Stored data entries
━━━
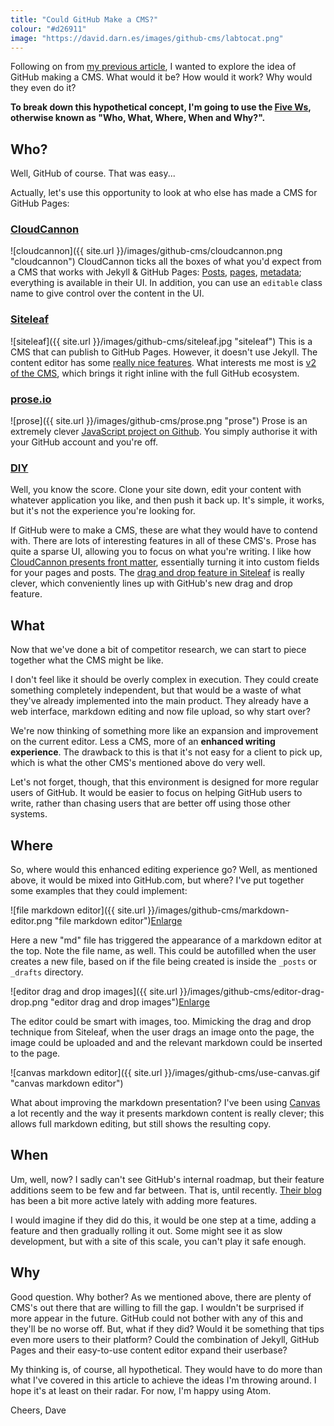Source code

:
 ```yaml
---
title: "Could GitHub Make a CMS?"
colour: "#d26911"
image: "https://david.darn.es/images/github-cms/labtocat.png"
---
```


Following on from [my previous article](https://david.darn.es/2016/02/18/using-the-github-com-interface/), I wanted to explore the idea of GitHub making a CMS. What would it be? How would it work? Why would they even do it?

**To break down this hypothetical concept, I'm going to use the [Five Ws](https://en.wikipedia.org/wiki/Five_Ws), otherwise known as "Who, What, Where, When and Why?".**

<!-- more -->

## Who?

Well, GitHub of course. That was easy...

Actually, let's use this opportunity to look at who else has made a CMS for GitHub Pages:

### [CloudCannon](http://cloudcannon.com/)

![cloudcannon]({{ site.url }}/images/github-cms/cloudcannon.png "cloudcannon")
CloudCannon ticks all the boxes of what you'd expect from a CMS that works with Jekyll & GitHub Pages: [Posts](http://docs.cloudcannon.com/editing/blogging/), [pages](http://docs.cloudcannon.com/editing/content-editor/), [metadata](http://docs.cloudcannon.com/editing/front-matter/); everything is available in their UI. In addition, you can use an `editable` class name to give control over the content in the UI.

### [Siteleaf](http://www.siteleaf.com/)

![siteleaf]({{ site.url }}/images/github-cms/siteleaf.jpg "siteleaf")
This is a CMS that can publish to GitHub Pages. However, it doesn't use Jekyll. The content editor has some [really nice features](http://www.siteleaf.com/blog/markdown-in-siteleaf/). What interests me most is [v2 of the CMS](http://v2.siteleaf.com/), which brings it right inline with the full GitHub ecosystem.

### [prose.io](http://prose.io/)

![prose]({{ site.url }}/images/github-cms/prose.png "prose")
Prose is an extremely clever [JavaScript project on Github](https://github.com/prose/prose). You simply authorise it with your GitHub account and you're off.

### [DIY](https://pages.github.com/)

Well, you know the score. Clone your site down, edit your content with whatever application you like, and then push it back up. It's simple, it works, but it's not the experience you're looking for.

If GitHub were to make a CMS, these are what they would have to contend with. There are lots of interesting features in all of these CMS's. Prose has quite a sparse UI, allowing you to focus on what you're writing. I like how [CloudCannon presents front matter](http://docs.cloudcannon.com/editing/front-matter/), essentially turning it into custom fields for your pages and posts. The [drag and drop feature in Siteleaf](http://www.siteleaf.com/blog/markdown-in-siteleaf/) is really clever, which conveniently lines up with GitHub's new drag and drop feature.

## What

Now that we've done a bit of competitor research, we can start to piece together what the CMS might be like.

I don't feel like it should be overly complex in execution. They could create something completely independent, but that would be a waste of what they've already implemented into the main product. They already have a web interface, markdown editing and now file upload, so why start over?

We're now thinking of something more like an expansion and improvement on the current editor. Less a CMS, more of an **enhanced writing experience**. The drawback to this is that it's not easy for a client to pick up, which is what the other CMS's mentioned above do very well.

Let's not forget, though, that this environment is designed for more regular users of GitHub. It would be easier to focus on helping GitHub users to write, rather than chasing users that are better off using those other systems.

## Where

So, where would this enhanced editing experience go? Well, as mentioned above, it would be mixed into GitHub.com, but where? I've put together some examples that they could implement:

![file markdown editor]({{ site.url }}/images/github-cms/markdown-editor.png "file markdown editor")[Enlarge](https://github.com/daviddarnes/david.darn.es/blob/gh-pages/images/github-cms/markdown-editor.png)

Here a new "md" file has triggered the appearance of a markdown editor at the top. Note the file name, as well. This could be autofilled when the user creates a new file, based on if the file being created is inside the `_posts` or `_drafts` directory.

![editor drag and drop images]({{ site.url }}/images/github-cms/editor-drag-drop.png "editor drag and drop images")[Enlarge](https://github.com/daviddarnes/david.darn.es/blob/gh-pages/images/github-cms/editor-drag-dro.png)

The editor could be smart with images, too. Mimicking the drag and drop technique from Siteleaf, when the user drags an image onto the page, the image could be uploaded and and the relevant markdown could be inserted to the page.

![canvas markdown editor]({{ site.url }}/images/github-cms/use-canvas.gif "canvas markdown editor")

What about improving the markdown presentation? I've been using [Canvas](https://usecanvas.com/) a lot recently and the way it presents markdown content is really clever; this allows full markdown editing, but still shows the resulting copy.

## When

Um, well, now? I sadly can't see GitHub's internal roadmap, but their feature additions seem to be few and far between. That is, until recently. [Their blog](https://github.com/blog/) has been a bit more active lately with adding more features.

I would imagine if they did do this, it would be one step at a time, adding a feature and then gradually rolling it out. Some might see it as slow development, but with a site of this scale, you can't play it safe enough.

## Why

Good question. Why bother? As we mentioned above, there are plenty of CMS's out there that are willing to fill the gap. I wouldn't be surprised if more appear in the future. GitHub could not bother with any of this and they'll be no worse off. But, what if they did? Would it be something that tips even more users to their platform? Could the combination of Jekyll, GitHub Pages and their easy-to-use content editor expand their userbase?

My thinking is, of course, all hypothetical. They would have to do more than what I've covered in this article to achieve the ideas I'm throwing around. I hope it's at least on their radar. For now, I'm happy using Atom.

Cheers, Dave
━━━
Your objective:
Track down all lines above with the string "course" and copy them.

Solution to this problem:
Well, GitHub of course. That was easy...
My thinking is, of course, all hypothetical. They would have to do more than what I've covered in this article to achieve the ideas I'm throwing around. I hope it's at least on their radar. For now, I'm happy using Atom.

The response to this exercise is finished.